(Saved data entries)
-- Opening Marker --

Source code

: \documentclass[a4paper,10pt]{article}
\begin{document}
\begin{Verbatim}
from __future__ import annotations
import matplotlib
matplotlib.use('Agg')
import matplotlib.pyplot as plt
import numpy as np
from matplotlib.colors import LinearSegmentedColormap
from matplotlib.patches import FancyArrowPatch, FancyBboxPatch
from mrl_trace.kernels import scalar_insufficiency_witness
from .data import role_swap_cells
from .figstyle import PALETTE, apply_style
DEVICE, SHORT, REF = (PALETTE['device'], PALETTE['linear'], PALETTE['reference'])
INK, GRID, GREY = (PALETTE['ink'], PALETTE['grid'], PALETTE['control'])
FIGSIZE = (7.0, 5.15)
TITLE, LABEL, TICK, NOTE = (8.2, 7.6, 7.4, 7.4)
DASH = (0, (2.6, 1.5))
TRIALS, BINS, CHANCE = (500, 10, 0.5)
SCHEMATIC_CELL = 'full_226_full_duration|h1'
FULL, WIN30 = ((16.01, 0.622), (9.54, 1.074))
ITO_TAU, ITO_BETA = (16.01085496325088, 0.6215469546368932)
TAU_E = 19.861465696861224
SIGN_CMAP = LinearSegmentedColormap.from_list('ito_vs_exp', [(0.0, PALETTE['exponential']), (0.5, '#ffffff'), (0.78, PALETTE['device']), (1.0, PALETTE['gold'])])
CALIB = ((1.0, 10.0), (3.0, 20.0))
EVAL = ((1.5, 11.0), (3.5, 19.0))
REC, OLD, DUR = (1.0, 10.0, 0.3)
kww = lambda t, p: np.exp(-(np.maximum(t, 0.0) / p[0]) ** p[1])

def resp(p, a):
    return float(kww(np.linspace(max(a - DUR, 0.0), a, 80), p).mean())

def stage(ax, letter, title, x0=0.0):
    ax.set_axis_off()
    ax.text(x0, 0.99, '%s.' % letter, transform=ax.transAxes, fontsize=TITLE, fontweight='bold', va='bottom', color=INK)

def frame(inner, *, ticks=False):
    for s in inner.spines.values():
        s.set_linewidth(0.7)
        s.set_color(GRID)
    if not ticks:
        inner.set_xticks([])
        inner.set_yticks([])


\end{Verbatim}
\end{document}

-- Closing Marker --

Copy every entry exactly. Leave nothing out.

- _Result for this task_
Source code

: \documentclass[a4paper,10pt]{article}
\begin{document}
\begin{Verbatim}
from __future__ import annotations
import matplotlib
matplotlib.use('Agg')
import matplotlib.pyplot as plt
import numpy as np
from matplotlib.colors import LinearSegmentedColormap
from matplotlib.patches import FancyArrowPatch, FancyBboxPatch
from mrl_trace.kernels import scalar_insufficiency_witness
from .data import role_swap_cells
from .figstyle import PALETTE, apply_style
DEVICE, SHORT, REF = (PALETTE['device'], PALETTE['linear'], PALETTE['reference'])
INK, GRID, GREY = (PALETTE['ink'], PALETTE['grid'], PALETTE['control'])
FIGSIZE = (7.0, 5.15)
TITLE, LABEL, TICK, NOTE = (8.2, 7.6, 7.4, 7.4)
DASH = (0, (2.6, 1.5))
TRIALS, BINS, CHANCE = (500, 10, 0.5)
SCHEMATIC_CELL = 'full_226_full_duration|h1'
FULL, WIN30 = ((16.01, 0.622), (9.54, 1.074))
ITO_TAU, ITO_BETA = (16.01085496325088, 0.6215469546368932)
TAU_E = 19.861465696861224
SIGN_CMAP = LinearSegmentedColormap.from_list('ito_vs_exp', [(0.0, PALETTE['exponential']), (0.5, '#ffffff'), (0.78, PALETTE['device']), (1.0, PALETTE['gold'])])
CALIB = ((1.0, 10.0), (3.0, 20.0))
EVAL = ((1.5, 11.0), (3.5, 19.0))
REC, OLD, DUR = (1.0, 10.0, 0.3)
kww = lambda t, p: np.exp(-(np.maximum(t, 0.0) / p[0]) ** p[1])

def resp(p, a):
    return float(kww(np.linspace(max(a - DUR, 0.0), a, 80), p).mean())

def stage(ax, letter, title, x0=0.0):
    ax.set_axis_off()
    ax.text(x0, 0.99, '%s.' % letter, transform=ax.transAxes, fontsize=TITLE, fontweight='bold', va='bottom', color=INK)

def frame(inner, *, ticks=False):
    for s in inner.spines.values():
        s.set_linewidth(0.7)
        s.set_color(GRID)
    if not ticks:
        inner.set_xticks([])
        inner.set_yticks([])


\end{Verbatim}
\end{document}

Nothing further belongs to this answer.